See defaults/main.yml for all options with detailed documentation.

Usage

Include in Playbook

- hosts: proxmox_host
  become: true
  roles:
    - ansible_proxmox_vm

Run Directly

ansible-playbook tasks/main.yml -i inventory

Using Tags (Run Specific Stages)

# Pre-flight checks only
ansible-playbook tasks/main.yml --tags preflight -vvv

# Create VM and template (skip clones)
ansible-playbook tasks/main.yml --skip-tags clones

# Add clones to existing template
ansible-playbook tasks/main.yml --tags clones

# Skip image re-download
ansible-playbook tasks/main.yml --skip-tags image

Playbook Stages (6 Stages)

Stage Task Purpose Idempotent
1 preflight-checks.yml Validate environment (20+ checks) Yes
2 download-image.yml Download/cache Debian image Yes
3 create-vm.yml Create base VM Yes
4 configure-vm.yml Configure disk, network, Cloud-Init Yes
5 create-template.yml Convert to template Yes (FIXED!)
6 create-clones.yml Deploy clones from template Yes

Helper Functions (tasks/helpers.yml)

All task files use centralized helper functions for consistency and maintainability:

Helper Purpose Sets Variable
check_vm_exists Check if VM config file exists vm_exists
check_template Check if VM is a template is_template
check_vm_status Get current VM status (running/stopped) vm_status
check_disk_attached Check if disk is attached via qm config disk_attached
check_storage Check available storage space storage_available
validate_vm_id Validate VM ID format (100-999999) (assertions only)
get_vm_info Read and parse VM config file vm_info
list_vms Get list of all VMs vm_list
cleanup_snippets Remove old Cloud-Init snippets (side effect)

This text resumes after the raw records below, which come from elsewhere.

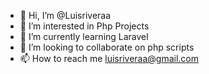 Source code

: - 👋 Hi, I’m @Luisriveraa
- 👀 I’m interested in Php Projects
- 🌱 I’m currently learning Laravel
- 💞️ I’m looking to collaborate on php scripts
- 📫 How to reach me luisriveraa@gmail.com

<!---
Luisriveraa/Luisriveraa is a ✨ special ✨ repository because its `README.md` (this file) appears on your GitHub profile.
You can click the Preview link to take a look at your changes.
--->
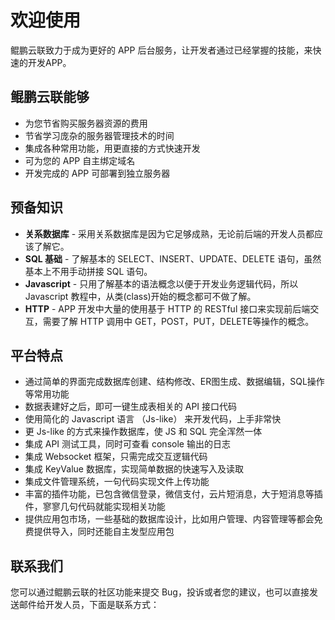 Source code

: # 欢迎使用

鲲鹏云联致力于成为更好的 APP 后台服务，让开发者通过已经掌握的技能，来快速的开发APP。

## 鲲鹏云联能够

* 为您节省购买服务器资源的费用
* 节省学习庞杂的服务器管理技术的时间
* 集成各种常用功能，用更直接的方式快速开发
* 可为您的 APP 自主绑定域名 
* 开发完成的 APP 可部署到独立服务器

## 预备知识

* **关系数据库** - 采用关系数据库是因为它足够成熟，无论前后端的开发人员都应该了解它。
* **SQL 基础** - 了解基本的 SELECT、INSERT、UPDATE、DELETE 语句，虽然基本上不用手动拼接 SQL 语句。
* **Javascript** - 只用了解基本的语法概念以便于开发业务逻辑代码，所以 Javascript 教程中，从类(class)开始的概念都可不做了解。
* **HTTP** - APP 开发中大量的使用基于 HTTP 的 RESTful 接口来实现前后端交互，需要了解 HTTP 调用中 GET，POST，PUT，DELETE等操作的概念。

## 平台特点

* 通过简单的界面完成数据库创建、结构修改、ER图生成、数据编辑，SQL操作等常用功能
* 数据表建好之后，即可一键生成表相关的 API 接口代码
* 使用简化的 Javascript 语言 （Js-like） 来开发代码，上手非常快
* 更 Js-like 的方式来操作数据库，使 JS 和 SQL 完全浑然一体
* 集成 API 测试工具，同时可查看 console 输出的日志
* 集成 Websocket 框架，只需完成交互逻辑代码
* 集成 KeyValue 数据库，实现简单数据的快速写入及读取
* 集成文件管理系统，一句代码实现文件上传功能
* 丰富的插件功能，已包含微信登录，微信支付，云片短消息，大于短消息等插件，寥寥几句代码就能实现相关功能
* 提供应用包市场，一些基础的数据库设计，比如用户管理、内容管理等都会免费提供导入，同时还能自主发型应用包

## 联系我们

您可以通过鲲鹏云联的社区功能来提交 Bug，投诉或者您的建议，也可以直接发送邮件给开发人员，下面是联系方式：
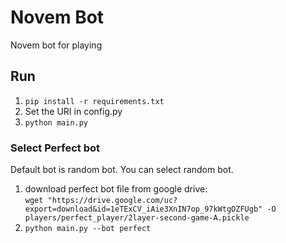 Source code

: # Novem Bot
Novem bot for playing

## Run
1. `pip install -r requirements.txt`
2. Set the URI in config.py
3. `python main.py`

### Select Perfect bot
Default bot is random bot. You can select random bot.

1. download perfect bot file from google drive:  
`wget "https://drive.google.com/uc?export=download&id=1eTExCV_iAie3XnIN7op_97kWtgOZFUgb" -O players/perfect_player/2layer-second-game-A.pickle`
2. `python main.py --bot perfect`
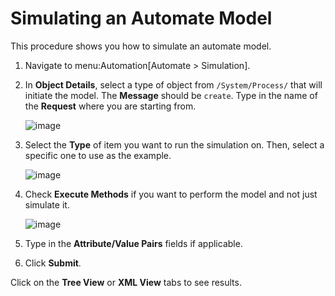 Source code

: # Simulating an Automate Model

This procedure shows you how to simulate an automate model.

1.  Navigate to menu:Automation\[Automate \> Simulation\].

2.  In **Object Details**, select a type of object from
    `/System/Process/` that will initiate the model. The **Message**
    should be `create`. Type in the name of the **Request** where you
    are starting from.
    
    ![image](../images/2368.png)

3.  Select the **Type** of item you want to run the simulation on. Then,
    select a specific one to use as the example.
    
    ![image](../images/2369.png)

4.  Check **Execute Methods** if you want to perform the model and not
    just simulate it.
    
    ![image](../images/2370.png)

5.  Type in the **Attribute/Value Pairs** fields if applicable.

6.  Click **Submit**.

Click on the **Tree View** or **XML View** tabs to see results.
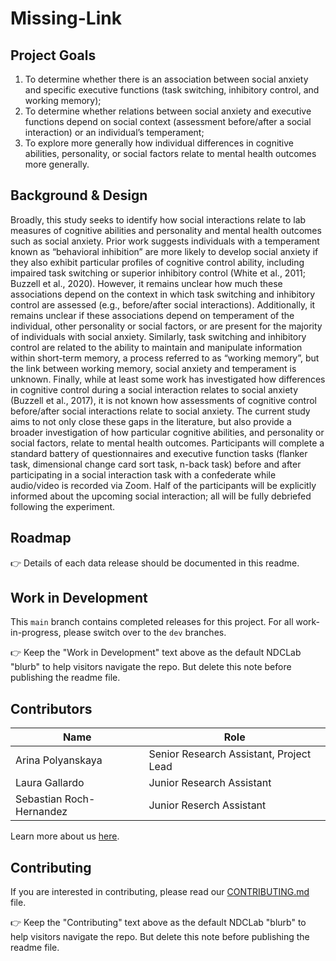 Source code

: # Missing-Link

## Project Goals
1) To determine whether there is an association between social anxiety and specific executive functions (task switching, inhibitory control, and working memory);
2) To determine whether relations between social anxiety and executive functions depend on social context (assessment before/after a social interaction) or an individual’s temperament;  
3) To explore more generally how individual differences in cognitive abilities, personality, or social factors relate to mental health outcomes more generally.

## Background & Design
Broadly, this study seeks to identify how social interactions relate to lab measures of cognitive abilities and personality and mental health outcomes such as social anxiety. Prior work suggests individuals with a temperament known as “behavioral inhibition” are more likely to develop social anxiety if they also exhibit particular profiles of cognitive control ability, including impaired task switching or superior inhibitory control (White et al., 2011; Buzzell et al., 2020). However, it remains unclear how much these associations depend on the context in which task switching and inhibitory control are assessed (e.g., before/after social interactions). Additionally, it remains unclear if these associations depend on temperament of the individual, other personality or social factors, or are present for the majority of individuals with social anxiety. Similarly, task switching and inhibitory control are related to the ability to maintain and manipulate information within short-term memory, a process referred to as “working memory”, but the link between working memory, social anxiety and temperament is unknown. Finally, while at least some work has investigated how differences in cognitive control during a social interaction relates to social anxiety (Buzzell et al., 2017), it is not known how assessments of cognitive control before/after social interactions relate to social anxiety. The current study aims to not only close these gaps in the literature, but also provide a broader investigation of how particular cognitive abilities, and personality or social factors, relate to mental health outcomes. Participants will complete a standard battery of questionnaires and executive function tasks (flanker task, dimensional change card sort task, n-back task) before and after participating in a social interaction task with a confederate while audio/video is recorded via Zoom. Half of the participants will be explicitly informed about the upcoming social interaction; all will be fully debriefed following the experiment.


## Roadmap
:point_right: Details of each data release should be documented in this readme. 


## Work in Development
This `main` branch contains completed releases for this project. For all work-in-progress, please switch over to the `dev` branches.

:point_right: Keep the "Work in Development" text above as the default NDCLab "blurb" to help visitors navigate the repo. But delete this note before publishing the readme file.


## Contributors
| Name | Role |
| ---  | ---  |
| Arina Polyanskaya | Senior Research Assistant, Project Lead |
| Laura Gallardo | Junior Research Assistant |
| Sebastian Roch-Hernandez | Junior Reserch Assistant |

Learn more about us [here](www.ndclab.com/people).

## Contributing
If you are interested in contributing, please read our [CONTRIBUTING.md](CONTRIBUTING.md) file.

:point_right: Keep the "Contributing" text above as the default NDCLab "blurb" to help visitors navigate the repo. But delete this note before publishing the readme file.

Example: Using Helpers in Tasks

- name: Check if VM already exists
  ansible.builtin.include_tasks: helpers.yml
  vars:
    helper_task: check_vm_exists
    target_vm_id: "{{ vm_id }}"

- name: Display status
  debug:
    msg: "VM status: {{ 'EXISTS' if vm_exists else 'WILL BE CREATED' }}"

Key Improvements

Error Handling

  • Automatic retry with configurable delays (3x, 5-sec)
  • Context-aware error messages
  • Per-clone error isolation (doesn't cascade)

Idempotency

  • Safe to re-run multiple times
  • Skips already-completed operations
  • Image cached and reused
  • Template conversion idempotent (was broken in v1!)
  • Per-clone checking - skips existing clones
  • Snippet cleanup - old files removed before re-configuration

Idempotency per stage:

  • create-vm.yml - Checks if VM exists before creating
  • configure-vm.yml - Re-applies Cloud-Init (safe to re-run)
  • create-template.yml - Skips if already a template
  • create-clones.yml - Skips clones that already exist (per-clone checks)
  • download-image.yml - Skips download if file exists locally

Pre-flight Validation

  • Proxmox connectivity & permissions
  • Storage pool availability
  • SSH key readiness
  • IP address format validation
  • VM ID uniqueness checks

Advanced Features

  • UEFI/TPM 2.0 support
  • GPU passthrough (PCI or VirtIO)
  • Automatic disk resize
  • Cloud-Init with user/password/SSH
  • DHCP or static networking
  • Multi-clone deployment

Testing & Validation

Preflight Checks

ansible-playbook tasks/main.yml --tags preflight -vvv

Dry Run (Preview)

ansible-playbook tasks/main.yml --check -vv

Test Idempotency

# First run
ansible-playbook tasks/main.yml -vv

# Second run (should be much faster)
ansible-playbook tasks/main.yml -vv

Cloud-Init Templates

cloudinit_userdata.yaml.j2

Configures:

  • User creation with sudo access
  • SSH key injection
  • Password authentication
  • Timezone setting
  • Package updates

cloudinit_vendor.yaml.j2

Configures:

  • Package installation
  • DNS settings (optional)

Security Notes

⚠️ Passwords: Use Ansible Vault in production:

ansible-vault create group_vars/proxmox/vault.yml

Then reference: ci_password: "{{ vault_ci_password }}"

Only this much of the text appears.